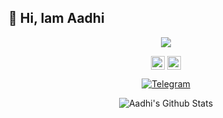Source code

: ## 🥰 Hi, Iam Aadhi
<div align="center">

![](https://komarev.com/ghpvc/?username=Aadhi000&color=blueviolet&style=flat)


<a href=https://youtu.be/kB9TkCs8cX0><img align="center" alt="YouTube" width="22px" src="https://cdn.jsdelivr.net/npm/simple-icons@v3/icons/youtube.svg" /></a>
<a href=https://www.instagram.com/_aadil_m__><img align="center" alt="Instagram" width="22px" src="https://unpkg.com/simple-icons@v6/icons/instagram.svg" /></a>
<p align="center">
<a href="https://t.me/Aadhi011"><img alt="Telegram" src="https://img.shields.io/badge/Aadhi-2CA5E0?style=for-the-badge&logo=telegram&logoColor=green"/></a>
</p>

<img align="center" src="https://github-readme-stats.vercel.app/api?username=Aadhi000&include_all_commits=true&count_private=true&show_icons=true&line_height=20&title_color=7A7ADB&icon_color=2234AE&text_color=D3D3D3&bg_color=0,000000,130F40" alt="Aadhi's Github Stats">
</br>
    
</div>
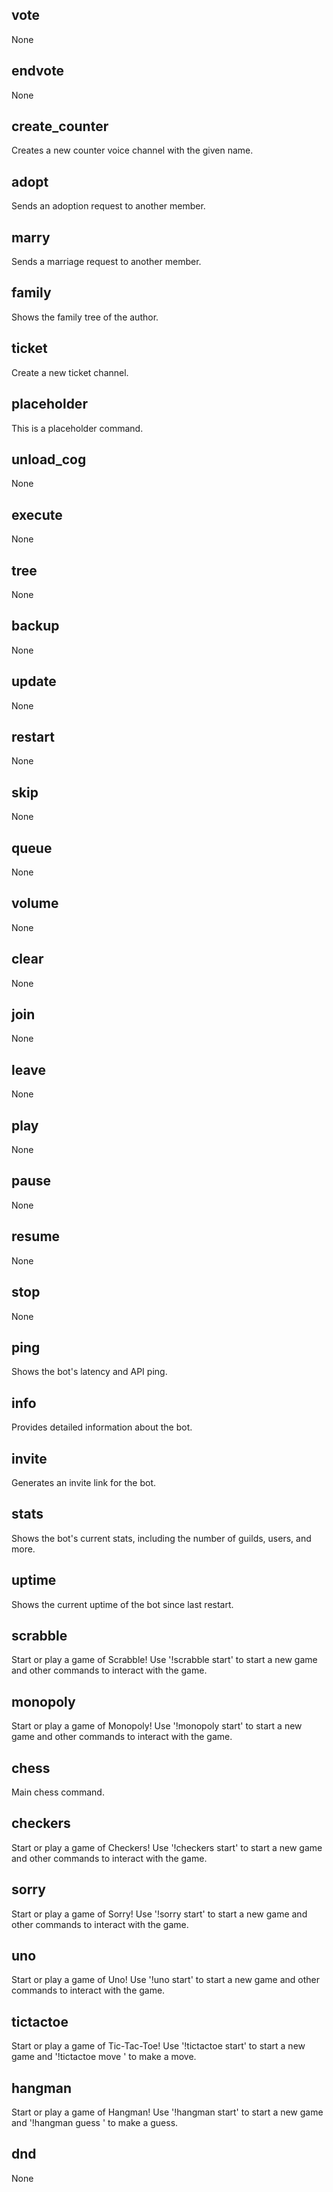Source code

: ## vote

None

## endvote

None

## create_counter

Creates a new counter voice channel with the given name.

## adopt

Sends an adoption request to another member.

## marry

Sends a marriage request to another member.

## family

Shows the family tree of the author.

## ticket

Create a new ticket channel.

## placeholder

This is a placeholder command.

## unload_cog

None

## execute

None

## tree

None

## backup

None

## update

None

## restart

None

## skip

None

## queue

None

## volume

None

## clear

None

## join

None

## leave

None

## play

None

## pause

None

## resume

None

## stop

None

## ping

Shows the bot's latency and API ping.

## info

Provides detailed information about the bot.

## invite

Generates an invite link for the bot.

## stats

Shows the bot's current stats, including the number of guilds, users, and more.

## uptime

Shows the current uptime of the bot since last restart.

## scrabble

Start or play a game of Scrabble! Use '!scrabble start' to start a new game and other commands to interact with the game.

## monopoly

Start or play a game of Monopoly! Use '!monopoly start' to start a new game and other commands to interact with the game.

## chess

Main chess command.

## checkers

Start or play a game of Checkers! Use '!checkers start' to start a new game and other commands to interact with the game.

## sorry

Start or play a game of Sorry! Use '!sorry start' to start a new game and other commands to interact with the game.

## uno

Start or play a game of Uno! Use '!uno start' to start a new game and other commands to interact with the game.

## tictactoe

Start or play a game of Tic-Tac-Toe! Use '!tictactoe start' to start a new game and '!tictactoe move <position>' to make a move.

## hangman

Start or play a game of Hangman! Use '!hangman start' to start a new game and '!hangman guess <letter>' to make a guess.

## dnd

None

WHAT TO WORK ON:
Return every line of the data above in which "stats" appears.

EXERCISE RESULT:
<img align="center" src="https://github-readme-stats.vercel.app/api?username=Aadhi000&include_all_commits=true&count_private=true&show_icons=true&line_height=20&title_color=7A7ADB&icon_color=2234AE&text_color=D3D3D3&bg_color=0,000000,130F40" alt="Aadhi's Github Stats">
## stats
Shows the bot's current stats, including the number of guilds, users, and more.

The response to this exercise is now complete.